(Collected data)
------------------------------------------------------------------------
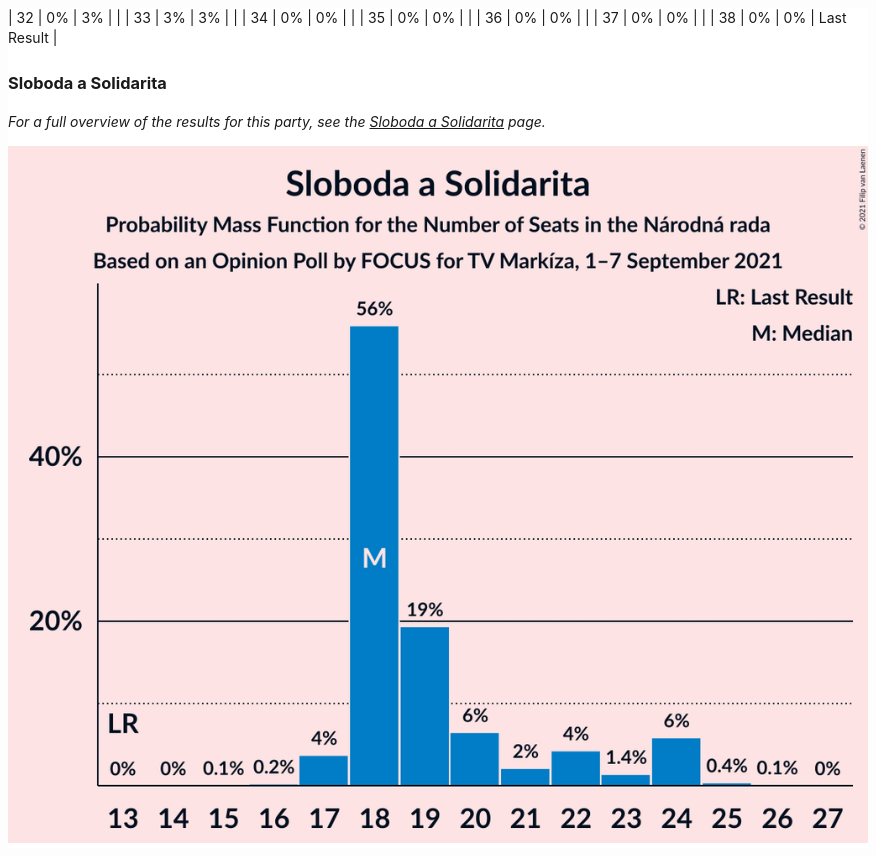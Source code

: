 | 32 | 0% | 3% |  |
| 33 | 3% | 3% |  |
| 34 | 0% | 0% |  |
| 35 | 0% | 0% |  |
| 36 | 0% | 0% |  |
| 37 | 0% | 0% |  |
| 38 | 0% | 0% | Last Result |

### Sloboda a Solidarita

*For a full overview of the results for this party, see the [Sloboda a Solidarita](party-slobodaasolidarita.html) page.*

![Graph with seats probability mass function not yet produced](2021-09-07-FOCUS-seats-pmf-slobodaasolidarita.png "Seats Probability Mass Function")
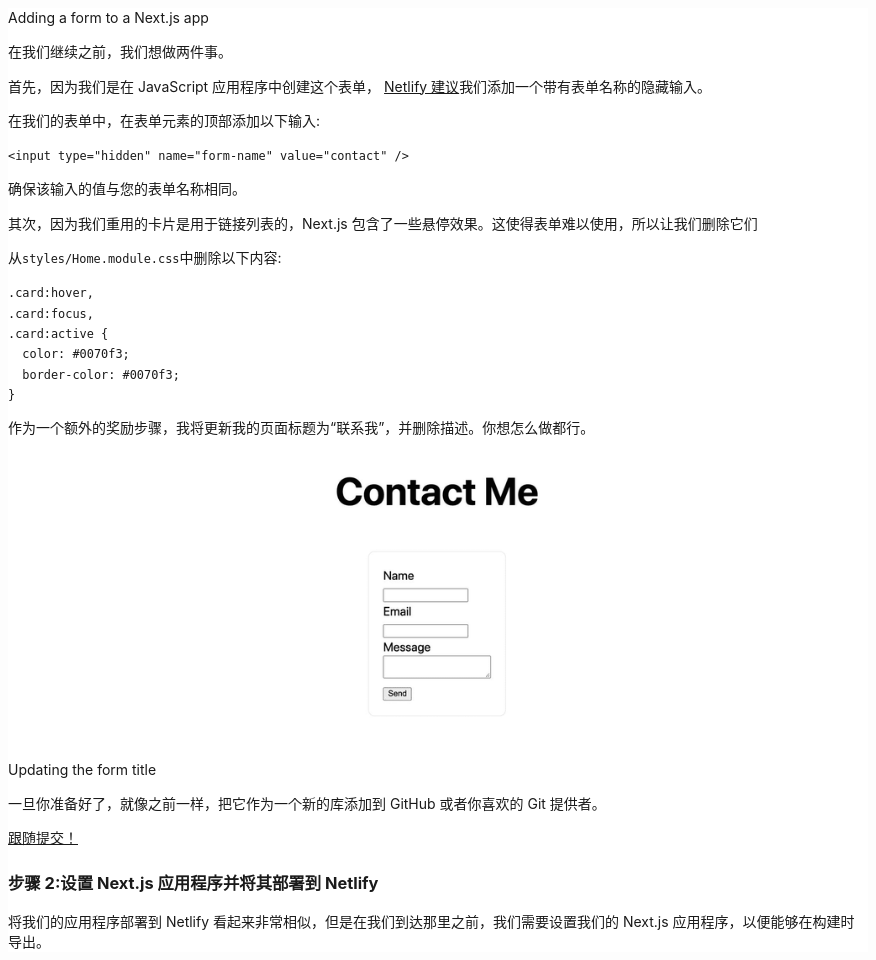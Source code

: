 Adding a form to a Next.js app

在我们继续之前，我们想做两件事。

首先，因为我们是在 JavaScript 应用程序中创建这个表单， [Netlify 建议](https://www.netlify.com/blog/2017/07/20/how-to-integrate-netlifys-form-handling-in-a-react-app/#form-handling-with-static-site-generators)我们添加一个带有表单名称的隐藏输入。

在我们的表单中，在表单元素的顶部添加以下输入:

```
<input type="hidden" name="form-name" value="contact" /> 
```

确保该输入的值与您的表单名称相同。

其次，因为我们重用的卡片是用于链接列表的，Next.js 包含了一些悬停效果。这使得表单难以使用，所以让我们删除它们

从`styles/Home.module.css`中删除以下内容:

```
.card:hover,
.card:focus,
.card:active {
  color: #0070f3;
  border-color: #0070f3;
} 
```

作为一个额外的奖励步骤，我将更新我的页面标题为“联系我”，并删除描述。你想怎么做都行。

![nextjs-contact-form-title](img/5c9e4c676ffb3a0fbe742f21e201884a.png)

Updating the form title

一旦你准备好了，就像之前一样，把它作为一个新的库添加到 GitHub 或者你喜欢的 Git 提供者。

[跟随提交！](https://github.com/colbyfayock/my-nextjs-netlify-form/commit/b9cac11411c6c71ee648c8631c35740735c599b7)

### 步骤 2:设置 Next.js 应用程序并将其部署到 Netlify

将我们的应用程序部署到 Netlify 看起来非常相似，但是在我们到达那里之前，我们需要设置我们的 Next.js 应用程序，以便能够在构建时导出。
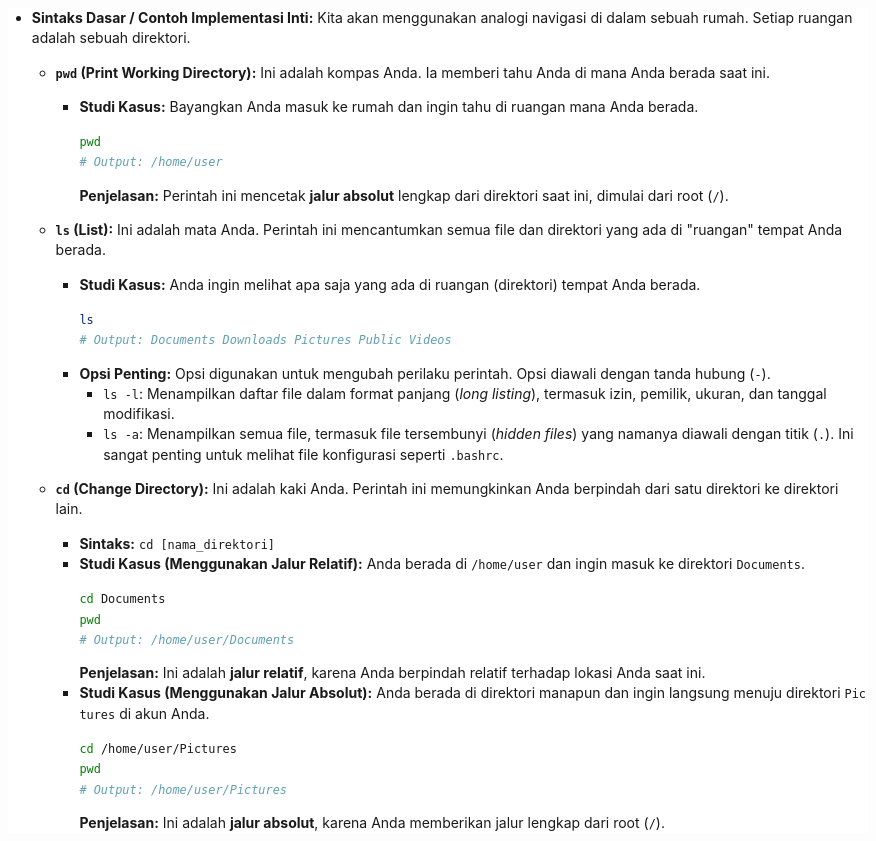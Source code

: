   * **Sintaks Dasar / Contoh Implementasi Inti:**
    Kita akan menggunakan analogi navigasi di dalam sebuah rumah. Setiap ruangan adalah sebuah direktori.

      * **`pwd` (Print Working Directory):** Ini adalah kompas Anda. Ia memberi tahu Anda di mana Anda berada saat ini.

          * **Studi Kasus:** Bayangkan Anda masuk ke rumah dan ingin tahu di ruangan mana Anda berada.
            ```bash
            pwd
            # Output: /home/user
            ```
            **Penjelasan:** Perintah ini mencetak **jalur absolut** lengkap dari direktori saat ini, dimulai dari root (`/`).

      * **`ls` (List):** Ini adalah mata Anda. Perintah ini mencantumkan semua file dan direktori yang ada di "ruangan" tempat Anda berada.

          * **Studi Kasus:** Anda ingin melihat apa saja yang ada di ruangan (direktori) tempat Anda berada.
            ```bash
            ls
            # Output: Documents Downloads Pictures Public Videos
            ```
          * **Opsi Penting:** Opsi digunakan untuk mengubah perilaku perintah. Opsi diawali dengan tanda hubung (`-`).
              * `ls -l`: Menampilkan daftar file dalam format panjang (*long listing*), termasuk izin, pemilik, ukuran, dan tanggal modifikasi.
              * `ls -a`: Menampilkan semua file, termasuk file tersembunyi (*hidden files*) yang namanya diawali dengan titik (`.`). Ini sangat penting untuk melihat file konfigurasi seperti `.bashrc`.

      * **`cd` (Change Directory):** Ini adalah kaki Anda. Perintah ini memungkinkan Anda berpindah dari satu direktori ke direktori lain.

          * **Sintaks:** `cd [nama_direktori]`
          * **Studi Kasus (Menggunakan Jalur Relatif):** Anda berada di `/home/user` dan ingin masuk ke direktori `Documents`.
            ```bash
            cd Documents
            pwd
            # Output: /home/user/Documents
            ```
            **Penjelasan:** Ini adalah **jalur relatif**, karena Anda berpindah relatif terhadap lokasi Anda saat ini.
          * **Studi Kasus (Menggunakan Jalur Absolut):** Anda berada di direktori manapun dan ingin langsung menuju direktori `Pictures` di akun Anda.
            ```bash
            cd /home/user/Pictures
            pwd
            # Output: /home/user/Pictures
            ```
            **Penjelasan:** Ini adalah **jalur absolut**, karena Anda memberikan jalur lengkap dari root (`/`).


[domain]: ../../../programmer/domain-spesifik/README.md
[kurikulum]: ../README.md
[selanjutnya]: ../bagian-2/README.md
[0]: ../README.md
[1]: ../
[2]: ../
[3]: ../
[4]: ../
[5]: ../
[6]: ../
[7]: ../
[8]: ../
[9]: ../
[10]: ../
[11]: ../
[12]: ../
[13]: ../
[14]: ../
[15]: ../
[16]: ../
[17]: ../
[18]: ../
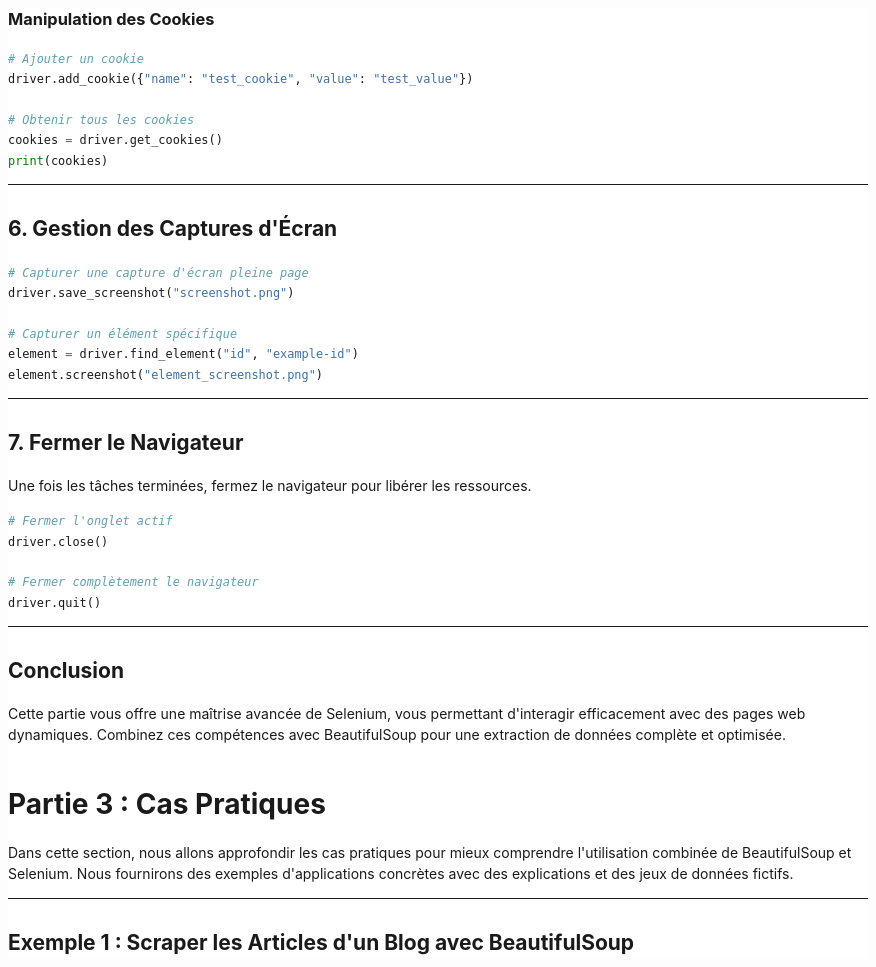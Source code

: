 ### Manipulation des Cookies
```python
# Ajouter un cookie
driver.add_cookie({"name": "test_cookie", "value": "test_value"})

# Obtenir tous les cookies
cookies = driver.get_cookies()
print(cookies)
```

---

## 6. Gestion des Captures d'Écran
```python
# Capturer une capture d'écran pleine page
driver.save_screenshot("screenshot.png")

# Capturer un élément spécifique
element = driver.find_element("id", "example-id")
element.screenshot("element_screenshot.png")
```

---

## 7. Fermer le Navigateur
Une fois les tâches terminées, fermez le navigateur pour libérer les ressources.
```python
# Fermer l'onglet actif
driver.close()

# Fermer complètement le navigateur
driver.quit()
```

---

## Conclusion
Cette partie vous offre une maîtrise avancée de Selenium, vous permettant d'interagir efficacement avec des pages web dynamiques. Combinez ces compétences avec BeautifulSoup pour une extraction de données complète et optimisée.


# Partie 3 : Cas Pratiques

Dans cette section, nous allons approfondir les cas pratiques pour mieux comprendre l'utilisation combinée de BeautifulSoup et Selenium. Nous fournirons des exemples d'applications concrètes avec des explications et des jeux de données fictifs.

---

## **Exemple 1 : Scraper les Articles d'un Blog avec BeautifulSoup**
------------------------------------------------------------------------
Return each line of the records above in which the word "nextjs" occurs.

![nextjs-contact-form-title](img/5c9e4c676ffb3a0fbe742f21e201884a.png)
[跟随提交！](https://github.com/colbyfayock/my-nextjs-netlify-form/commit/b9cac11411c6c71ee648c8631c35740735c599b7)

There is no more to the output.